Normalized ATAC-seq data for training-regulated features — ATAC_NORM_DATA

Normalized sample-level ATAC-seq (ATAC) data used for visualization and differential analysis. Only for training-regulated features at 5% IHW FDR. For sample-level data for all features, see ATAC_NORM_DATA and ATAC_RAW_COUNTS.

Usage

ATAC_HIPPOC_NORM_DATA_05FDR

ATAC_SKMGN_NORM_DATA_05FDR

ATAC_HEART_NORM_DATA_05FDR

ATAC_KIDNEY_NORM_DATA_05FDR

ATAC_LUNG_NORM_DATA_05FDR

ATAC_LIVER_NORM_DATA_05FDR

ATAC_BAT_NORM_DATA_05FDR

ATAC_WATSC_NORM_DATA_05FDR

Format

A data frame with peaks in rows (feature_ID) and samples in columns (viallabel)

An object of class data.frame with 442 rows and 54 columns.

An object of class data.frame with 75 rows and 54 columns.

An object of class data.frame with 237 rows and 54 columns.

An object of class data.frame with 173 rows and 54 columns.

An object of class data.frame with 1032 rows and 54 columns.

An object of class data.frame with 253 rows and 54 columns.

An object of class data.frame with 4 rows and 54 columns.

Source

pass1b-06/analysis/epigenomics/epigen-atac-seq/normalized-data/*quant-norm*

Details

Data was processed with the ENCODE ATAC-seq pipeline (v1.7.0).
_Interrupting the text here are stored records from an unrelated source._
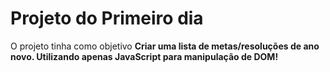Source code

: # Projeto do Primeiro dia


O projeto tinha como objetivo **Criar uma lista de metas/resoluções de ano novo. Utilizando apenas JavaScript para manipulação de DOM!**
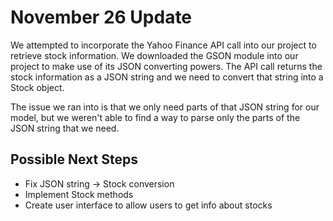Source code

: # November 26 Update
We attempted to incorporate the Yahoo Finance API call into our project to retrieve stock information.
We downloaded the GSON module into our project to make use of its JSON converting powers. 
The API call returns the stock information as a JSON string and we need to convert that string into 
a Stock object.

The issue we ran into is that we only need parts of that JSON string for our model, but we weren't able 
to find a way to parse only the parts of the JSON string that we need.

## Possible Next Steps
- Fix JSON string -> Stock conversion
- Implement Stock methods
- Create user interface to allow users to get info about stocks

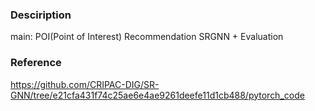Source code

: ### Desciription
main: POI(Point of Interest) Recommendation SRGNN + Evaluation  

### Reference
https://github.com/CRIPAC-DIG/SR-GNN/tree/e21cfa431f74c25ae6e4ae9261deefe11d1cb488/pytorch_code
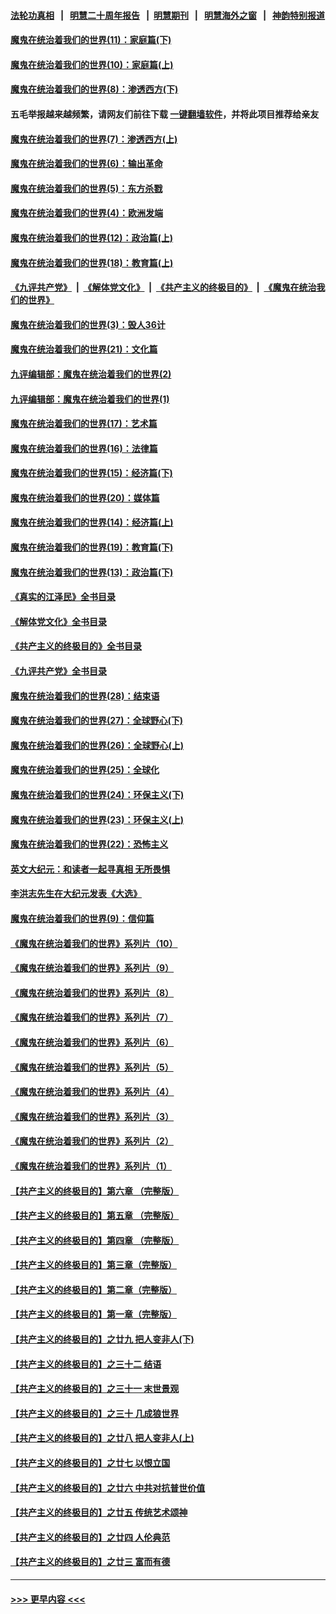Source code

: #### [法轮功真相](https://github.com/gfw-breaker/truth/blob/master/README.md?t=0) &nbsp;&nbsp;|&nbsp;&nbsp; [明慧二十周年报告](https://github.com/gfw-breaker/mh-reports/blob/master/README.md?t=0) &nbsp;&nbsp;|&nbsp;&nbsp;[明慧期刊](https://github.com/gfw-breaker/mh-qikan) &nbsp;&nbsp;|&nbsp;&nbsp; [明慧海外之窗](https://github.com/gfw-breaker/mh-news/blob/master/README.md?t=0) &nbsp;&nbsp;|&nbsp;&nbsp; [神韵特别报道](https://github.com/gfw-breaker/mh-news/blob/master/shenyun.md?t=0)
#### [魔鬼在统治着我们的世界(11)：家庭篇(下)](../pages/nsc422/n10440961.md?t=12012101) 
#### [魔鬼在统治着我们的世界(10)：家庭篇(上)](../pages/nsc422/n10435448.md?t=12012101) 
#### [魔鬼在统治着我们的世界(8)：渗透西方(下)](../pages/nsc422/n10429603.md?t=12012101) 
#### 五毛举报越来越频繁，请网友们前往下载 [一键翻墙软件](https://github.com/gfw-breaker/ssr-accounts)，并将此项目推荐给亲友
#### [魔鬼在统治着我们的世界(7)：渗透西方(上)](../pages/nsc422/n10426013.md?t=12012101) 
#### [魔鬼在统治着我们的世界(6)：输出革命](../pages/nsc422/n10421536.md?t=12012101) 
#### [魔鬼在统治着我们的世界(5)：东方杀戮](../pages/nsc422/n10417707.md?t=12012101) 
#### [魔鬼在统治着我们的世界(4)：欧洲发端](../pages/nsc422/n10414890.md?t=12012101) 
#### [魔鬼在统治着我们的世界(12)：政治篇(上)](../pages/nsc422/n10444576.md?t=12012101) 
#### [魔鬼在统治着我们的世界(18)：教育篇(上)](../pages/nsc422/n10526970.md?t=12012101) 
#### [《九评共产党》](https://github.com/begood0513/9ping.md/blob/master/README.md) &nbsp;|&nbsp; [《解体党文化》](../../../../jtdwh.md/blob/master/README.md)  &nbsp;|&nbsp; [《共产主义的终极目的》](../../../../gczydzjmd.md/blob/master/README.md) &nbsp;|&nbsp; [《魔鬼在统治我们的世界》](../../../../mgztzwmdsj.md/blob/master/README.md) 
#### [魔鬼在统治着我们的世界(3)：毁人36计](../pages/nsc422/n10411583.md?t=12012101) 
#### [魔鬼在统治着我们的世界(21)：文化篇](../pages/nsc422/n10597706.md?t=12012101) 
#### [九评编辑部：魔鬼在统治着我们的世界(2)](../pages/nsc422/n10410036.md?t=12012101) 
#### [九评编辑部：魔鬼在统治着我们的世界(1)](../pages/nsc422/n10406825.md?t=12012101) 
#### [魔鬼在统治着我们的世界(17)：艺术篇](../pages/nsc422/n10499093.md?t=12012101) 
#### [魔鬼在统治着我们的世界(16)：法律篇](../pages/nsc422/n10485969.md?t=12012101) 
#### [魔鬼在统治着我们的世界(15)：经济篇(下)](../pages/nsc422/n10469975.md?t=12012101) 
#### [魔鬼在统治着我们的世界(20)：媒体篇](../pages/nsc422/n10586579.md?t=12012101) 
#### [魔鬼在统治着我们的世界(14)：经济篇(上)](../pages/nsc422/n10457370.md?t=12012101) 
#### [魔鬼在统治着我们的世界(19)：教育篇(下)](../pages/nsc422/n10564808.md?t=12012101) 
#### [魔鬼在统治着我们的世界(13)：政治篇(下)](../pages/nsc422/n10448270.md?t=12012101) 
#### [《真实的江泽民》全书目录](../pages/nsc422/n13721399.md?t=12012101) 
#### [《解体党文化》全书目录](../pages/nsc422/n13721157.md?t=12012101) 
#### [《共产主义的终极目的》全书目录](../pages/nsc422/n13721048.md?t=12012101) 
#### [《九评共产党》全书目录](../pages/nsc422/n13708085.md?t=12012101) 
#### [魔鬼在统治着我们的世界(28)：结束语](../pages/nsc422/n10936246.md?t=12012101) 
#### [魔鬼在统治着我们的世界(27)：全球野心(下)](../pages/nsc422/n10928319.md?t=12012101) 
#### [魔鬼在统治着我们的世界(26)：全球野心(上)](../pages/nsc422/n10900318.md?t=12012101) 
#### [魔鬼在统治着我们的世界(25)：全球化](../pages/nsc422/n10788205.md?t=12012101) 
#### [魔鬼在统治着我们的世界(24)：环保主义(下)](../pages/nsc422/n10695307.md?t=12012101) 
#### [魔鬼在统治着我们的世界(23)：环保主义(上)](../pages/nsc422/n10688613.md?t=12012101) 
#### [魔鬼在统治着我们的世界(22)：恐怖主义](../pages/nsc422/n10614727.md?t=12012101) 
#### [英文大纪元：和读者一起寻真相 无所畏惧](../pages/nsc422/n12542027.md?t=12012101) 
#### [李洪志先生在大纪元发表《大选》](../pages/nsc422/n12534746.md?t=12012101) 
#### [魔鬼在统治着我们的世界(9)：信仰篇](../pages/nsc422/n10432159.md?t=12012101) 
#### [《魔鬼在统治着我们的世界》系列片（10）](../pages/nsc422/n12292670.md?t=12012101) 
#### [《魔鬼在统治着我们的世界》系列片（9）](../pages/nsc422/n12290859.md?t=12012101) 
#### [《魔鬼在统治着我们的世界》系列片（8）](../pages/nsc422/n12287445.md?t=12012101) 
#### [《魔鬼在统治着我们的世界》系列片（7）](../pages/nsc422/n12283425.md?t=12012101) 
#### [《魔鬼在统治着我们的世界》系列片（6）](../pages/nsc422/n12282314.md?t=12012101) 
#### [《魔鬼在统治着我们的世界》系列片（5）](../pages/nsc422/n12281419.md?t=12012101) 
#### [《魔鬼在统治着我们的世界》系列片（4）](../pages/nsc422/n12274024.md?t=12012101) 
#### [《魔鬼在统治着我们的世界》系列片（3）](../pages/nsc422/n12271322.md?t=12012101) 
#### [《魔鬼在统治着我们的世界》系列片（2）](../pages/nsc422/n12269049.md?t=12012101) 
#### [《魔鬼在统治着我们的世界》系列片（1）](../pages/nsc422/n12267575.md?t=12012101) 
#### [【共产主义的终极目的】第六章 （完整版）](../pages/nsc422/n11428913.md?t=12012101) 
#### [【共产主义的终极目的】第五章 （完整版）](../pages/nsc422/n11428912.md?t=12012101) 
#### [【共产主义的终极目的】第四章 （完整版）](../pages/nsc422/n11428907.md?t=12012101) 
#### [【共产主义的终极目的】第三章（完整版）](../pages/nsc422/n11428848.md?t=12012101) 
#### [【共产主义的终极目的】第二章（完整版）](../pages/nsc422/n11428831.md?t=12012101) 
#### [【共产主义的终极目的】第一章（完整版）](../pages/nsc422/n11417651.md?t=12012101) 
#### [【共产主义的终极目的】之廿九 把人变非人(下)](../pages/nsc422/n11344140.md?t=12012101) 
#### [【共产主义的终极目的】之三十二 结语](../pages/nsc422/n11360535.md?t=12012101) 
#### [【共产主义的终极目的】之三十一 末世景观](../pages/nsc422/n11351129.md?t=12012101) 
#### [【共产主义的终极目的】之三十 几成狼世界](../pages/nsc422/n11348280.md?t=12012101) 
#### [【共产主义的终极目的】之廿八 把人变非人(上)](../pages/nsc422/n11340492.md?t=12012101) 
#### [【共产主义的终极目的】之廿七 以恨立国](../pages/nsc422/n11336944.md?t=12012101) 
#### [【共产主义的终极目的】之廿六 中共对抗普世价值](../pages/nsc422/n11324785.md?t=12012101) 
#### [【共产主义的终极目的】之廿五 传统艺术颂神](../pages/nsc422/n11296396.md?t=12012101) 
#### [【共产主义的终极目的】之廿四 人伦典范](../pages/nsc422/n11296397.md?t=12012101) 
#### [【共产主义的终极目的】之廿三 富而有德](../pages/nsc422/n11283598.md?t=12012101) 

----
#### [ >>> 更早内容 <<< ](../indexes/nsc422-earlier.md)
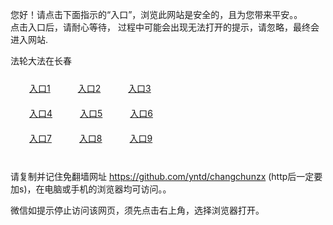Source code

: 您好！请点击下面指示的“入口”，浏览此网站是安全的，且为您带来平安。。 <br/>
点击入口后，请耐心等待， 过程中可能会出现无法打开的提示，请忽略，最终会进入网站. </br>

法轮大法在长春<br/>
<div style="padding:10px"><a style="margin:20px" target="_blank" href="https://d35f79ktie6su5.cloudfront.net/2Qpsp?fnijxb" id="ccLink1" rel="nofollow">入口1</a> <a target="_blank" style="margin:20px" href="https://d38h38u9d1msr3.cloudfront.net/2Qpsp?zxqyxrux" id="ccLink2" rel="nofollow">入口2</a> <a style="margin:20px" target="_blank" href="https://dxsdcjs6oikwk.cloudfront.net/2Qpsp?bfomviw" id="ccLink3" rel="nofollow">入口3</a></div>

<div style="padding:10px" ><a style="margin:20px" target="_blank" href="https://d35f79ktie6su5.cloudfront.net/2Qpsp?fnijxb" id="ccLink4" rel="nofollow">入口4</a> <a style="margin:20px" href="https://d38h38u9d1msr3.cloudfront.net/2Qpsp?zxqyxrux" target="_blank" id="ccLink5" rel="nofollow">入口5</a> <a style="margin:20px" href="https://dxsdcjs6oikwk.cloudfront.net/2Qpsp?bfomviw" target="_blank" id="ccLink6" rel="nofollow">入口6</a></div>

<div style="padding:10px"><a style="margin:20px" target="_blank" href="https://d35f79ktie6su5.cloudfront.net/2Qpsp?fnijxb" id="ccLink7" rel="nofollow">入口7</a> <a style="margin:20px" href="https://d38h38u9d1msr3.cloudfront.net/2Qpsp?zxqyxrux" target="_blank" id="ccLink8" rel="nofollow">入口8</a> <a style="margin:20px" target="_blank" href="https://dxsdcjs6oikwk.cloudfront.net/2Qpsp?bfomviw" id="ccLink9" rel="nofollow">入口9</a></div>

<br/>



请复制并记住免翻墙网址 https://github.com/yntd/changchunzx (http后一定要加s)，在电脑或手机的浏览器均可访问。。<br/>

微信如提示停止访问该网页，须先点击右上角，选择浏览器打开。
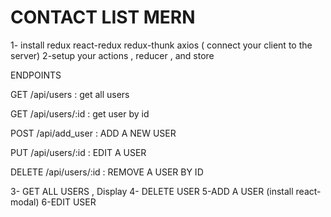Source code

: # CONTACT LIST MERN 

1- install redux react-redux redux-thunk axios  ( connect your client to the server)
2-setup your actions , reducer , and store 
 
 ENDPOINTS 

 GET    /api/users : get all users

 GET    /api/users/:id : get user by id

 POST   /api/add_user : ADD A NEW USER

 PUT    /api/users/:id : EDIT A USER

 DELETE /api/users/:id : REMOVE A USER BY ID 

 3- GET ALL USERS , Display 
 4- DELETE USER 
 5-ADD A USER (install react-modal)
 6-EDIT USER   
 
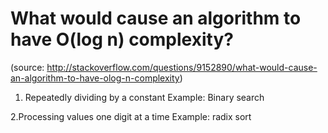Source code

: # What would cause an algorithm to have O(log n) complexity?
(source:
http://stackoverflow.com/questions/9152890/what-would-cause-an-algorithm-to-have-olog-n-complexity)

1. Repeatedly dividing by a constant
Example: Binary search

2.Processing values one digit at a time
Example: radix sort

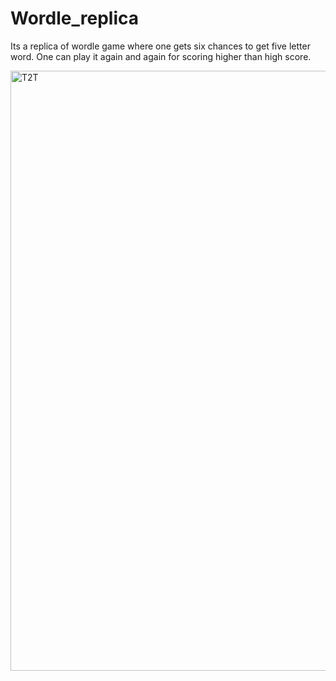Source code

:# Wordle_replica
Its a replica of wordle game where one gets six chances to get five letter word. One can play it again and again for scoring higher than high score.

<img width="960" alt="T2T" src="https://github.com/NiharikPatel/Wordle_replica/assets/132447067/f5ce9e3f-f449-4f24-a5b3-f607fae851ed">


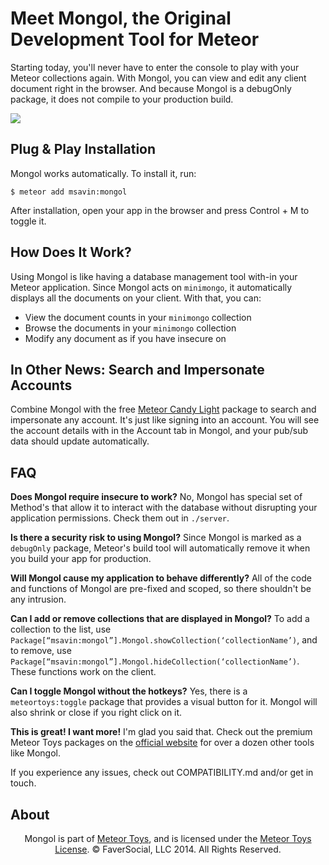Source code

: Meet Mongol, the Original Development Tool for Meteor
=====================================================

Starting today, you'll never have to enter the console to play with your Meteor collections again. With Mongol, you can view and edit any client document right in the browser. And because Mongol is a debugOnly package, it does not compile to your production build.

<a href="http://meteor.toys"><img src="https://raw.githubusercontent.com/msavin/Mongol/master/Mongol.gif"></a>

Plug & Play Installation
------------------------

Mongol works automatically. To install it, run:

	$ meteor add msavin:mongol

After installation, open your app in the browser and press Control + M to toggle it.

How Does It Work?
-----------------

Using Mongol is like having a database management tool with-in your Meteor application. Since Mongol acts on `minimongo`, it automatically displays all the documents on your client. With that, you can: 
 - View the document counts in your `minimongo` collection
 - Browse the documents in your `minimongo` collection
 - Modify any document as if you have insecure on
 
In Other News: Search and Impersonate Accounts
------------------------------------

Combine Mongol with the free <a href="http://github.com/msavin/MeteorCandy">Meteor Candy Light</a> package to search and impersonate any account. It's just like signing into an account. You will see the account details with in the Account tab in Mongol, and your pub/sub data should update automatically. 

FAQ 
---
<strong>Does Mongol require insecure to work?</strong> No, Mongol has special set of Method's that allow it to interact with the database without disrupting your application permissions. Check them out in `./server`.

<strong>Is there a security risk to using Mongol?</strong> Since Mongol is marked as a `debugOnly` package, Meteor's build tool will automatically remove it when you build your app for production.

<strong>Will Mongol cause my application to behave differently?</strong> All of the code and functions of Mongol are pre-fixed and scoped, so there shouldn't be any intrusion.

<strong>Can I add or remove collections that are displayed in Mongol?</strong> To add a collection to the list, use `Package[“msavin:mongol”].Mongol.showCollection(‘collectionName’)`, and to remove, use `Package[“msavin:mongol”].Mongol.hideCollection(‘collectionName’)`. These functions work on the client. 

<strong>Can I toggle Mongol without the hotkeys?</strong> Yes, there is a `meteortoys:toggle` package that provides a visual button for it. Mongol will also shrink or close if you right click on it.

<strong>This is great! I want more!</strong> I'm glad you said that. Check out the premium Meteor Toys packages on the <a href="http://meteor.toys">official website</a> for over a dozen other tools like Mongol.

If you experience any issues, check out COMPATIBILITY.md and/or get in touch.

About
-----

<center>Mongol is part of <a href="http://meteor.toys">Meteor Toys</a>, 
	and is licensed under the <a href="https://github.com/MeteorToys/allthings/blob/master/LICENSE.md">Meteor Toys License</a>.
&copy; FaverSocial, LLC 2014. All Rights Reserved.</center>
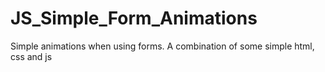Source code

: # JS_Simple_Form_Animations
Simple animations when using forms. A combination of some simple html, css and js
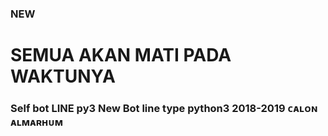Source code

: ### NEW

# SEMUA AKAN MATI PADA WAKTUNYA

### Self bot LINE py3 New Bot line type python3 2018-2019 ᴄᴀʟᴏɴ ᴀʟᴍᴀʀʜᴜᴍ

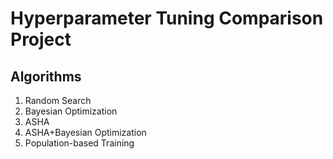 # Hyperparameter Tuning Comparison Project

## Algorithms

1. Random Search
1. Bayesian Optimization
1. ASHA
1. ASHA+Bayesian Optimization
1. Population-based Training
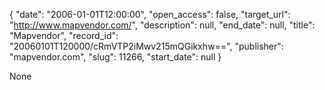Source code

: {
  "date": "2006-01-01T12:00:00", 
  "open_access": false, 
  "target_url": "http://www.mapvendor.com/", 
  "description": null, 
  "end_date": null, 
  "title": "Mapvendor", 
  "record_id": "20060101T120000/cRmVTP2iMwv215mQGikxhw==", 
  "publisher": "mapvendor.com", 
  "slug": 11266, 
  "start_date": null
}

None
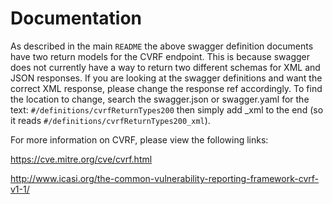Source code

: # Documentation

As described in the main `README` the above swagger definition documents have two return models for the CVRF endpoint. This is because swagger does not currently have a way to return two different schemas for XML and JSON responses. If you are looking at the swagger definitions and want the correct XML response, please change the response ref accordingly. To find the location to change, search the swagger.json or swagger.yaml for the text: `#/definitions/cvrfReturnTypes200` then simply add \_xml to the end (so it reads `#/definitions/cvrfReturnTypes200_xml`).

For more information on CVRF, please view the following links:

https://cve.mitre.org/cve/cvrf.html

http://www.icasi.org/the-common-vulnerability-reporting-framework-cvrf-v1-1/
Samples from a single sex and training time point, e.g., males trained for 2 weeks, were analyzed together as biological replicates in a single workflow. Briefly, adapters were trimmed with cutadapt v2.5 (Martin, 2011) and aligned to release 96 of the Ensembl Rattus norvegicus (rn6) genome (Dobin et al., 2013) with Bowtie 2 v2.3.4.3 (Langmead and Salzberg, 2012). Duplicate reads and reads mapping to the mitochondrial chromosome were removed. Signal files and peak calls were generated using MACS2 v2.2.4 (Gaspar, 2018), both from reads from each sample and pooled reads from all biological replicates. Pooled peaks were compared with the peaks called for each replicate individually using Irreproducibility Discovery Rate (Li et al., 2011) and thresholded to generate an optimal set of peaks.

The cloud implementation of the ENCODE ATAC-seq pipeline and source code for the post-processing steps are available at https://github.com/MoTrPAC/motrpac-atac-seq-pipeline. Optimal peaks (overlap.optimal_peak.narrowPeak.bed.gz) from all workflows were concatenated, trimmed to 200 base pairs around the summit, and sorted and merged with bedtools v2.29.0 (Quinlan and Hall, 2010) to generate a master peak list. This peak list was intersected with the filtered alignments from each sample using bedtools coverage with options -nonamecheck and -counts to generate a peak by sample matrix of raw counts.

The remaining steps were applied separately on raw counts from each tissue. Peaks from non-autosomal chromosomes were removed, as well as peaks that did not have at least 10 read counts in four samples. Filtered raw counts were then quantile-normalized with limma-voom (Law et al., 2014).

After performing differential analysis, training-regulated features were selected at 5% IHW FDR. The normalized data were filtered down to these features and provided here.

For the full set of normalized sample-level data, see ATAC_NORM_DATA and ATAC_RAW_COUNTS.